NDNA GPT-2 Small
A GPT-2 Small (124M params) model where a 354-parameter genome controls 35.4 million connections. The genome decides which attention output projections and feed-forward layers are connected, permanently disabling one-third of masked connections.
99,970:1 compression ratio. 354 learned parameters specify the wiring for 35.4M connections.
How It Works
Neural DNA (NDNA) encodes network connectivity in a compact genome. Instead of storing one mask bit per connection, the genome stores a developmental program: 8 cell types with 8-dimensional affinity vectors and a compatibility matrix. Source and target type embeddings are compared to produce connection probabilities, which are thresholded to binary masks using a straight-through estimator. A metabolic cost term encourages sparsity, forcing the genome to be selective about which connections survive.
The genome and model weights are trained jointly from scratch on OpenWebText. Temperature annealing (1.0 to 10.0) smoothly transitions from soft to hard binary masks, locking the topology by the end of training.
What the genome controls:
- Masked: W_O (768x768, bias=False) and FF1 (3072x768) per layer = 2.95M connections/layer, 35.4M total across 12 layers
- Not masked: Q, K, V projections, FF2, LayerNorm, residual connections, LM head
The genome controls 28.4% of the model's total parameters. The remaining 71.6% train freely.
Results
Validation loss over 52,700 iterations. Best checkpoint: 3.04 at iteration 49,500.

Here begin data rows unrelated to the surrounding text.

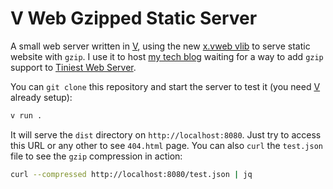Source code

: # V Web Gzipped Static Server

A small web server written in [V](https://github.com/vlang/v), using the new [x.vweb vlib](https://github.com/vlang/v/vlib/x/vweb) to serve static website with `gzip`. I use it to host [my tech blog](https://labs.davlgd.fr) waiting for a way to add `gzip` support to [Tiniest Web Server](https://github.com/davlgd/tws).

You can `git clone` this repository and start the server to test it (you need [V](https://github.com/vlang/v) already setup):

```bash
v run .
```

 It will serve the `dist` directory on `http://localhost:8080`. Just try to access this URL or any other to see `404.html` page. You can also `curl` the `test.json` file to see the `gzip` compression in action:

```bash
curl --compressed http://localhost:8080/test.json | jq
```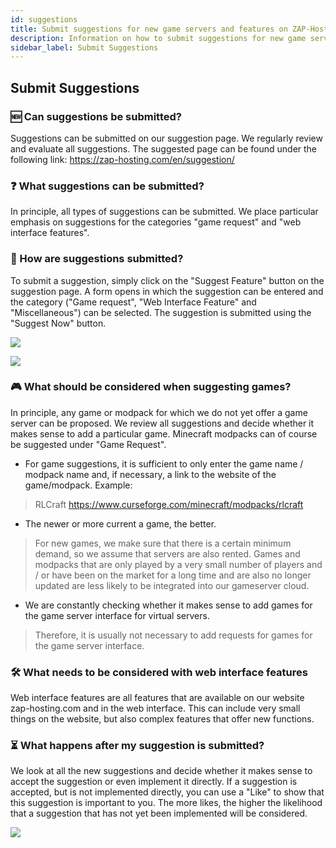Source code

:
 ```yaml
---
id: suggestions
title: Submit suggestions for new game servers and features on ZAP-Hosting
description: Information on how to submit suggestions for new game servers and features on ZAP-Hosting - ZAP-Hosting.com documentation
sidebar_label: Submit Suggestions
---
```

## Submit Suggestions
### 🆕 Can suggestions be submitted?
Suggestions can be submitted on our suggestion page. We regularly review and evaluate all suggestions. The suggested page can be found under the following link:
 https://zap-hosting.com/en/suggestion/

### ❓ What suggestions can be submitted?
In principle, all types of suggestions can be submitted. We place particular emphasis on suggestions for the categories "game request" and "web interface features".

### 🧾 How are suggestions submitted?
To submit a suggestion, simply click on the "Suggest Feature" button on the suggestion page. A form opens in which the suggestion can be entered and the category ("Game request", "Web Interface Feature" and "Miscellaneous") can be selected. The suggestion is submitted using the "Suggest Now" button.

![](https://screensaver01.zap-hosting.com/index.php/s/FxrN5q2K9YXdAGp/preview)

![](https://screensaver01.zap-hosting.com/index.php/s/7b2n4ec5qN2saGM/preview)

### 🎮 What should be considered when suggesting games?
In principle, any game or modpack for which we do not yet offer a game server can be proposed. We review all suggestions and decide whether it makes sense to add a particular game. Minecraft modpacks can of course be suggested under "Game Request".
* For game suggestions, it is sufficient to only enter the game name / modpack name and, if necessary, a link to the website of the game/modpack. Example:
> RLCraft
> https://www.curseforge.com/minecraft/modpacks/rlcraft
* The newer or more current a game, the better.
> For new games, we make sure that there is a certain minimum demand, so we assume that servers are also rented. Games and modpacks that are only played by a very small number of players and / or have been on the market for a long time and are also no longer updated are less likely to be integrated into our gameserver cloud.
* We are constantly checking whether it makes sense to add games for the game server interface for virtual servers.
> Therefore, it is usually not necessary to add requests for games for the game server interface.


### 🛠️ What needs to be considered with web interface features
Web interface features are all features that are available on our website zap-hosting.com and in the web interface. This can include very small things on the website, but also complex features that offer new functions.


### ⏳ What happens after my suggestion is submitted?
We look at all the new suggestions and decide whether it makes sense to accept the suggestion or even implement it directly. If a suggestion is accepted, but is not implemented directly, you can use a "Like" to show that this suggestion is important to you. The more likes, the higher the likelihood that a suggestion that has not yet been implemented will be considered.

![](https://screensaver01.zap-hosting.com/index.php/s/9QG49oT2Y7pcPjp/preview)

| Benchmark | NDNA GPT-2 | GPT-2 Small | Result |
|---|---|---|---|
| WikiText-103 PPL | 36.0 | 37.5 | Beats GPT-2 |
| Penn Treebank PPL | 59.4 | 65.9 | Beats GPT-2 |
| LAMBADA PPL | 22.2 | 35.1 | Beats GPT-2 |
| LAMBADA ACC | 30.8% | 46.0% | 67% of GPT-2 |
| HellaSwag ACC | 28.7% | 31.2% | 92% of GPT-2 |
| CBT-CN ACC | 82.7% | 87.7% | 94% of GPT-2 |
| CBT-NE ACC | 74.5% | 83.4% | 89% of GPT-2 |
| enwiki8 BPB | 1.39 | 1.16 | |
| text8 BPC | 1.27 | 1.17 |
Beats GPT-2 on 3 of 9 benchmarks (all perplexity metrics). The model produces better-calibrated probability distributions but less peaked predictions, leading to lower perplexity but lower exact-match accuracy.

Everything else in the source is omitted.